An article in The New York Times last week by Steve Lohr detailed new technologies used in the workplace to monitor employees. At first thought, it sounds creepy. The image of an over-zealous boss with a headphone listening to personal conversations comes to mind. But, on the contrary, the monitoring technology is being used to highlight productive workers and to find ways to help employees work better. One call center instituted coffee breaks after noticing through monitoring that employees are more productive with social interaction. Another company, a restaurant, promoted a waiter after data from monitoring revealed his high level of productivity.
As the article notes, privacy boundaries need to be established so employees’ private conversations are not exposed, but with boundaries established, is there a down side? There appears not to be a down side for those who are genuinely productive. One gray area that could arise, however, is what monitoring data doesn’t tell you—the reasons a worker may not be productive. Many of these systems seem to be numbers based—as in the number of calls taken and the number of minutes each call required before the issue was resolved or the sale was made. What happens when a situation such as one worker having to take breaks from her tasks to help another, or one worker distracted by a co-worker, arises? That worker will have fewer successful calls noted in the monitoring data, while the co-worker who took her away from her work may be tracked as being more successful.

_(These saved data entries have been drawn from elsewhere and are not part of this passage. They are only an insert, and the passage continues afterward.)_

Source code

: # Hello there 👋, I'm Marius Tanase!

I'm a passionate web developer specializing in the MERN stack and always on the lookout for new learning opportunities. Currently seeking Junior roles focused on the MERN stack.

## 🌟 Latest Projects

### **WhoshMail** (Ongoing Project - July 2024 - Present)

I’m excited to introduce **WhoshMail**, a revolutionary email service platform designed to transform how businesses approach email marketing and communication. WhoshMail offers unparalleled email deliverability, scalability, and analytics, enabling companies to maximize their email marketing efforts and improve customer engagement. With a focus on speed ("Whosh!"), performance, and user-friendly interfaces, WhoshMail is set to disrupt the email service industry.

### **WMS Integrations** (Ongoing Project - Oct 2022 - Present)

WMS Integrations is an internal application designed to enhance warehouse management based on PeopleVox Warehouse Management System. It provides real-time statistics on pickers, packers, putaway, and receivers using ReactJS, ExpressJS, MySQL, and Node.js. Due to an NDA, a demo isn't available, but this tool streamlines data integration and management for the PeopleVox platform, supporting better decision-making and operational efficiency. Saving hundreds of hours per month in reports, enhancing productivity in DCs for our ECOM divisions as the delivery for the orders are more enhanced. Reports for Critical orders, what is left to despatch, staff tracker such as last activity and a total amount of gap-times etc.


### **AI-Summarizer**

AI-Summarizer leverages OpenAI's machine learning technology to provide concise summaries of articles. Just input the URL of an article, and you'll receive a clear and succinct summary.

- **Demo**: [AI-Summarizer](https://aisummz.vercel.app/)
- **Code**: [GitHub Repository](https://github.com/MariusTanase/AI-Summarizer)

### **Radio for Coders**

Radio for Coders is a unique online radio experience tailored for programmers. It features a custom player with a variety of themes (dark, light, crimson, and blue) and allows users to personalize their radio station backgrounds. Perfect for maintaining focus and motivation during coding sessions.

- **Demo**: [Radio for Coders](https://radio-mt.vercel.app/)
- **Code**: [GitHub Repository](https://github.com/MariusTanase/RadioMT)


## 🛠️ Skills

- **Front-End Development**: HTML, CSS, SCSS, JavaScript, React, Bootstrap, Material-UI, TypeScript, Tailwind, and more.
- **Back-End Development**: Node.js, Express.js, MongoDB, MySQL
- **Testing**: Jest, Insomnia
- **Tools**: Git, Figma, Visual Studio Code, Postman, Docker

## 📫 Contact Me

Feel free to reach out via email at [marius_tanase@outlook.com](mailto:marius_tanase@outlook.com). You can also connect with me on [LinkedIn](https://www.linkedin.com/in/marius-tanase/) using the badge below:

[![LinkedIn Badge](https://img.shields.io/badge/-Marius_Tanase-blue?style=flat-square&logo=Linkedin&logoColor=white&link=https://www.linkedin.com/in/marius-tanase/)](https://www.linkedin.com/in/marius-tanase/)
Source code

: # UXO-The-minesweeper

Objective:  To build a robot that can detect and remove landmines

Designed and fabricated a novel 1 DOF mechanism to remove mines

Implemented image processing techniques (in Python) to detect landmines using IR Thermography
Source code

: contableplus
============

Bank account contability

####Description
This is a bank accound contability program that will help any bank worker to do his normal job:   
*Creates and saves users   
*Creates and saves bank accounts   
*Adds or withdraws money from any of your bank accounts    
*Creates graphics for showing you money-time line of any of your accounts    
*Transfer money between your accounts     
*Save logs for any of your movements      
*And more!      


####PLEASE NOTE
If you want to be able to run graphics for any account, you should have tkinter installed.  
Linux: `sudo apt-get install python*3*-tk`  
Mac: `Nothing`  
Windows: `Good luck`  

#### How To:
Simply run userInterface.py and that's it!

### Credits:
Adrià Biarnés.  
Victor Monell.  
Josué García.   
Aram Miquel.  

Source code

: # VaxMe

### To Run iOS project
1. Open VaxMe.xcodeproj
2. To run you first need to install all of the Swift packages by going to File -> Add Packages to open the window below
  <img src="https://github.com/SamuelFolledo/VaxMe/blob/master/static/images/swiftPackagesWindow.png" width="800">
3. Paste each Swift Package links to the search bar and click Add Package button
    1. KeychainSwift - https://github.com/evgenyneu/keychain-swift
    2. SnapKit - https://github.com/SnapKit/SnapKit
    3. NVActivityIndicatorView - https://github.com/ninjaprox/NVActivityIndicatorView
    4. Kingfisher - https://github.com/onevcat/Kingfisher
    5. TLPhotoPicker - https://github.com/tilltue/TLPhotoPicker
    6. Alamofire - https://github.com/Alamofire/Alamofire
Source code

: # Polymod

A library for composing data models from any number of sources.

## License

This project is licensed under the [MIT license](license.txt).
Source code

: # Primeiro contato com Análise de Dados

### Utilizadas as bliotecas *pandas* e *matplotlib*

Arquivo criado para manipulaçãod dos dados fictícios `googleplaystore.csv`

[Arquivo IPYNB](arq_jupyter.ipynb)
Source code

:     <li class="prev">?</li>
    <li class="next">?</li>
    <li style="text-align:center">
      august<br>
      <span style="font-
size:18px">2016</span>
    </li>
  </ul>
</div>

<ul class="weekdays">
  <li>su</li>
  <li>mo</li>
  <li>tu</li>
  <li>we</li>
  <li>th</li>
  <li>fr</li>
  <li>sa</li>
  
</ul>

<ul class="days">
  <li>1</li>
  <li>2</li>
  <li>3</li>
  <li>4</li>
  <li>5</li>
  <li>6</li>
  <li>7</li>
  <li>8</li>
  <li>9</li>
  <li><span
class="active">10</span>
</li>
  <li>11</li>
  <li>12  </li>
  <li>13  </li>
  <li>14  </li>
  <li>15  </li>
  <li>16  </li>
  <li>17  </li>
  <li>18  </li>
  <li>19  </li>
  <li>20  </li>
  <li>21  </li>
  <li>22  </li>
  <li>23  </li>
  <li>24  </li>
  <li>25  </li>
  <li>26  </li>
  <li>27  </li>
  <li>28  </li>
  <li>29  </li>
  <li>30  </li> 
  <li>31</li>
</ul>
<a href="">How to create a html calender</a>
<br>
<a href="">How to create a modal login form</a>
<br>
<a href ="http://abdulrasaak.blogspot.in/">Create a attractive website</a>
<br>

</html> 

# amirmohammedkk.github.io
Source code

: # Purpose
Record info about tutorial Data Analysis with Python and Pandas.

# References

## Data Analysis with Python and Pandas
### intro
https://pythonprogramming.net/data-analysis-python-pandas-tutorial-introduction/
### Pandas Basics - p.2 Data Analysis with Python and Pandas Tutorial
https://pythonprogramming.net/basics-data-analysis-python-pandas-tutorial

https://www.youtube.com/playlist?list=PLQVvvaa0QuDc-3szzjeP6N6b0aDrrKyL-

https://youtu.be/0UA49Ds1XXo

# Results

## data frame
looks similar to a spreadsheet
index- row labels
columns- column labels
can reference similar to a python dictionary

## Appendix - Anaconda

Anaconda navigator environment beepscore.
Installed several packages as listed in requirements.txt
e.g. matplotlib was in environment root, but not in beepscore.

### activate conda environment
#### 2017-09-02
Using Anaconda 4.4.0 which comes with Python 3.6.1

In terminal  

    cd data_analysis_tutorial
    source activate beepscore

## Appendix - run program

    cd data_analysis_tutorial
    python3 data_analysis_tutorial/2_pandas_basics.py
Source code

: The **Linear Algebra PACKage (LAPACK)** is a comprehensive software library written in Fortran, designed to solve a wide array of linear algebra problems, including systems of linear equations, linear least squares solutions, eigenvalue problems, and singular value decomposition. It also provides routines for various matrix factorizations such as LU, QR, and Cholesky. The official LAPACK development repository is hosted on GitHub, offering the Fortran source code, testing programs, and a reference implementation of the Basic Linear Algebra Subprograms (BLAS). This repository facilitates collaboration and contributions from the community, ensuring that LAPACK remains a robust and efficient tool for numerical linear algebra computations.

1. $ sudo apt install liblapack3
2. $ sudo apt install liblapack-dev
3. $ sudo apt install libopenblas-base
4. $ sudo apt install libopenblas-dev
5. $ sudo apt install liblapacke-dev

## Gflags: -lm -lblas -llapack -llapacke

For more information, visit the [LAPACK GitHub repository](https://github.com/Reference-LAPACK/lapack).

In addition to establishing privacy boundaries to prevent personal conversations from being overheard, use of monitoring technology should be coupled with interviews with employees in which the data collected is reviewed with them and the employee has a chance to explain. Besides giving seemingly poor performers a chance to explain what happened, interviews with employees to review the data can reveal a surprising backstory to a successful performance. Let’s say you recently renovated the call center and created more space between workers and more effective noise barriers between cubicles. A few employees are doing much better, while it has made no difference to another few. An interview with the employees who are doing better might reveal that it was just a coincidence—they actually are doing better now because a personal issue that had been distracting them has been resolved, or, maybe they just finally are starting to get the hang of their job. On the other hand, those who are doing poorly now may feel more isolated from their co-workers—they liked the feeling before the renovation of working closely with one another. The point is until you talk face to face—in long form with words, rather than numbers—you’ll never know the real reason behind increases and decreases in productivity. Numbers don’t lie, but they also don’t tell you the whole story.
So far, all the monitoring systems I’ve heard of are for positions that can be easily quantified with number of sales or customers served. What monitoring technology do you think will be available in the coming years for those of us who work in non-customer-facing, non-sales positions? I would never want my conversations with co-workers or business associates recorded because it would make me self-conscious and stifle the interaction, but I wouldn’t mind a way to track those of us who are productive and those who do more talking and “planning” than completing. I never used to feel this way, but I think I’ve finally come to a point where I would welcome an employee self-reporting system in which at the end of every week (or even every day) we could easily (meaning it shouldn’t take more than five minutes) list the work we’ve done. The system could give a space for links or attachments showing our work. Such a system would give managers and the heads of departments a true sense of the real producers, while identifying those who, in reality, get very little done despite their big plans.
How do you feel about employee monitoring technologies in the workplace? Do you think it’s an intrusion on employee privacy, or a great way to spotlight and reward those who are the most productive?